- **What to work on**
Copy exactly the lines of the records below, and only those lines, beginning with the line that contains "### **4.1 Self-Organization Presence:**" and ending with the line that contains "by the authors.".

++++

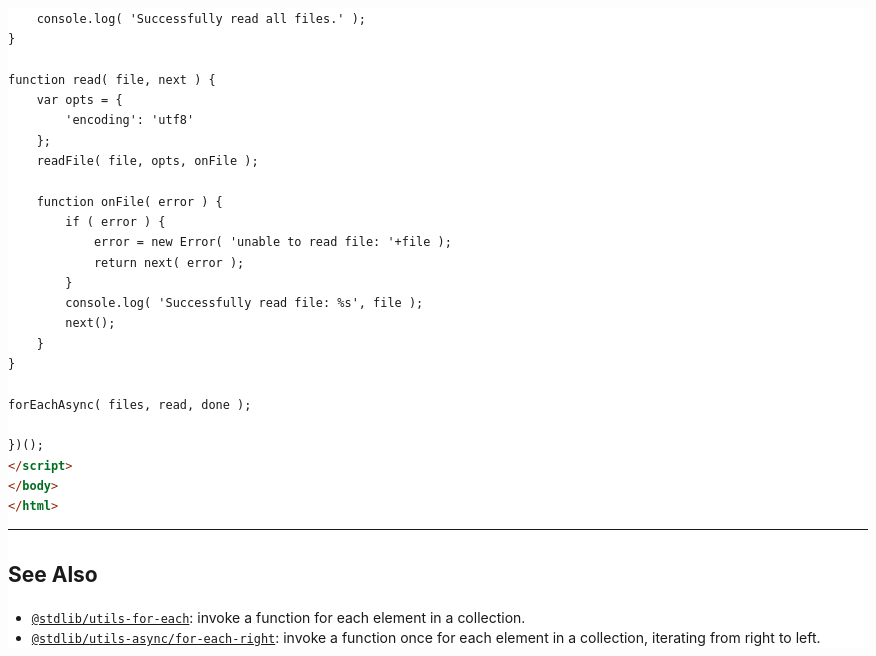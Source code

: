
 ```html
    console.log( 'Successfully read all files.' );
}

function read( file, next ) {
    var opts = {
        'encoding': 'utf8'
    };
    readFile( file, opts, onFile );

    function onFile( error ) {
        if ( error ) {
            error = new Error( 'unable to read file: '+file );
            return next( error );
        }
        console.log( 'Successfully read file: %s', file );
        next();
    }
}

forEachAsync( files, read, done );

})();
</script>
</body>
</html>
```

</section>





<section class="references">

</section>





<section class="related">

* * *

## See Also

-   <span class="package-name">[`@stdlib/utils-for-each`][@stdlib/utils/for-each]</span><span class="delimiter">: </span><span class="description">invoke a function for each element in a collection.</span>
-   <span class="package-name">[`@stdlib/utils-async/for-each-right`][@stdlib/utils/async/for-each-right]</span><span class="delimiter">: </span><span class="description">invoke a function once for each element in a collection, iterating from right to left.</span>

</section>



[npm-image]: http://img.shields.io/npm/v/@stdlib/utils-async-for-each.svg
[npm-url]: https://npmjs.org/package/@stdlib/utils-async-for-each
[test-image]: https://github.com/stdlib-js/utils-async-for-each/actions/workflows/test.yml/badge.svg?branch=v0.1.0
[test-url]: https://github.com/stdlib-js/utils-async-for-each/actions/workflows/test.yml?query=branch:v0.1.0
[coverage-image]: https://img.shields.io/codecov/c/github/stdlib-js/utils-async-for-each/main.svg
[coverage-url]: https://codecov.io/github/stdlib-js/utils-async-for-each?branch=main
[chat-image]: https://img.shields.io/gitter/room/stdlib-js/stdlib.svg
[chat-url]: https://app.gitter.im/#/room/#stdlib-js_stdlib:gitter.im
[stdlib]: https://github.com/stdlib-js/stdlib
[stdlib-authors]: https://github.com/stdlib-js/stdlib/graphs/contributors
[umd]: https://github.com/umdjs/umd
[es-module]: https://developer.mozilla.org/en-US/docs/Web/JavaScript/Guide/Modules
[deno-url]: https://github.com/stdlib-js/utils-async-for-each/tree/deno
[umd-url]: https://github.com/stdlib-js/utils-async-for-each/tree/umd
[esm-url]: https://github.com/stdlib-js/utils-async-for-each/tree/esm
[branches-url]: https://github.com/stdlib-js/utils-async-for-each/blob/main/branches.md
[stdlib-license]: https://raw.githubusercontent.com/stdlib-js/utils-async-for-each/main/LICENSE
[mdn-array]: https://developer.mozilla.org/en-US/docs/Web/JavaScript/Reference/Global_Objects/Array
[mdn-typed-array]: https://developer.mozilla.org/en-US/docs/Web/JavaScript/Reference/Global_Objects/TypedArray
[mdn-object]: https://developer.mozilla.org/en-US/docs/Web/JavaScript/Reference/Global_Objects/Object
[@stdlib/utils/for-each]: https://github.com/stdlib-js/utils-for-each/tree/umd
[@stdlib/utils/async/for-each-right]: https://github.com/stdlib-js/utils-async-for-each-right/tree/umd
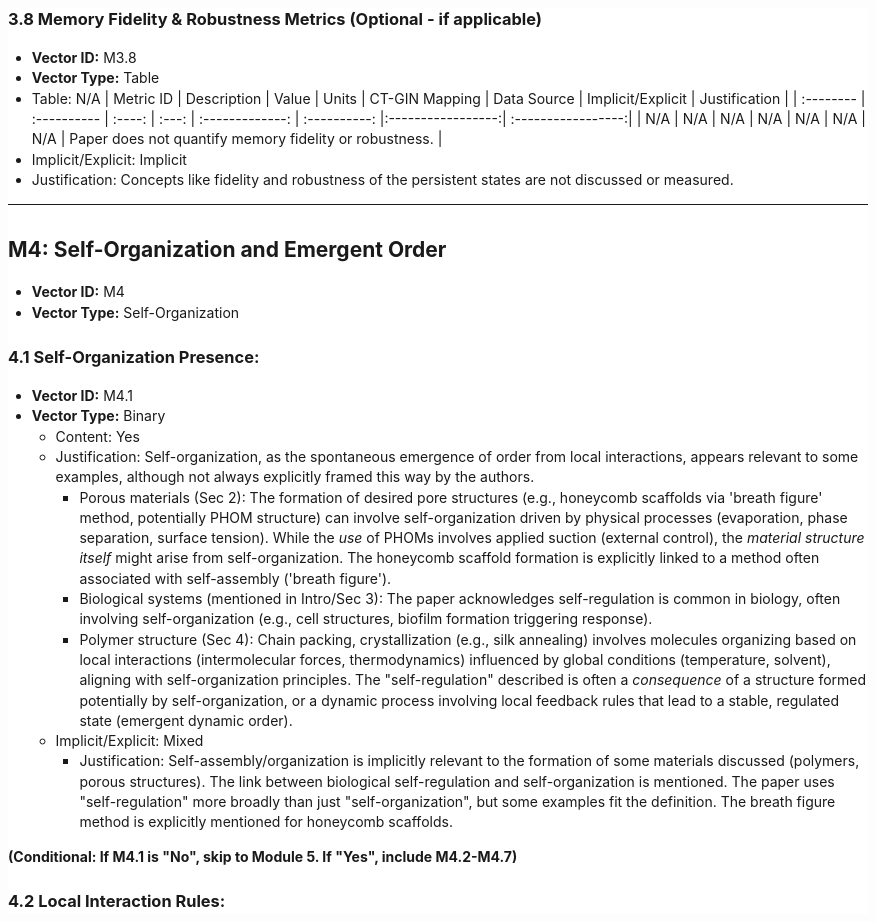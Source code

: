 ### **3.8 Memory Fidelity & Robustness Metrics (Optional - if applicable)**
* **Vector ID:** M3.8
* **Vector Type:** Table
*   Table: N/A
    | Metric ID | Description | Value | Units | CT-GIN Mapping | Data Source | Implicit/Explicit | Justification |
    | :-------- | :---------- | :----: | :---: | :-------------: | :----------: |:-----------------:| :-----------------:|
    | N/A       | N/A         | N/A    | N/A   | N/A             | N/A          | N/A               | Paper does not quantify memory fidelity or robustness. |
*   Implicit/Explicit: Implicit
*   Justification: Concepts like fidelity and robustness of the persistent states are not discussed or measured.

---

## M4: Self-Organization and Emergent Order
*   **Vector ID:** M4
*   **Vector Type:** Self-Organization

### **4.1 Self-Organization Presence:**

*   **Vector ID:** M4.1
*   **Vector Type:** Binary
    *   Content: Yes
    *   Justification: Self-organization, as the spontaneous emergence of order from local interactions, appears relevant to some examples, although not always explicitly framed this way by the authors.
        *   Porous materials (Sec 2): The formation of desired pore structures (e.g., honeycomb scaffolds via 'breath figure' method, potentially PHOM structure) can involve self-organization driven by physical processes (evaporation, phase separation, surface tension). While the *use* of PHOMs involves applied suction (external control), the *material structure itself* might arise from self-organization. The honeycomb scaffold formation is explicitly linked to a method often associated with self-assembly ('breath figure').
        *   Biological systems (mentioned in Intro/Sec 3): The paper acknowledges self-regulation is common in biology, often involving self-organization (e.g., cell structures, biofilm formation triggering response).
        *   Polymer structure (Sec 4): Chain packing, crystallization (e.g., silk annealing) involves molecules organizing based on local interactions (intermolecular forces, thermodynamics) influenced by global conditions (temperature, solvent), aligning with self-organization principles.
        The "self-regulation" described is often a *consequence* of a structure formed potentially by self-organization, or a dynamic process involving local feedback rules that lead to a stable, regulated state (emergent dynamic order).
    *   Implicit/Explicit: Mixed
        *  Justification: Self-assembly/organization is implicitly relevant to the formation of some materials discussed (polymers, porous structures). The link between biological self-regulation and self-organization is mentioned. The paper uses "self-regulation" more broadly than just "self-organization", but some examples fit the definition. The breath figure method is explicitly mentioned for honeycomb scaffolds.

**(Conditional: If M4.1 is "No", skip to Module 5. If "Yes", include M4.2-M4.7)**

### **4.2 Local Interaction Rules:**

++++

- **Completed exercise**
### **4.1 Self-Organization Presence:**

*   **Vector ID:** M4.1
*   **Vector Type:** Binary
    *   Content: Yes
    *   Justification: Self-organization, as the spontaneous emergence of order from local interactions, appears relevant to some examples, although not always explicitly framed this way by the authors.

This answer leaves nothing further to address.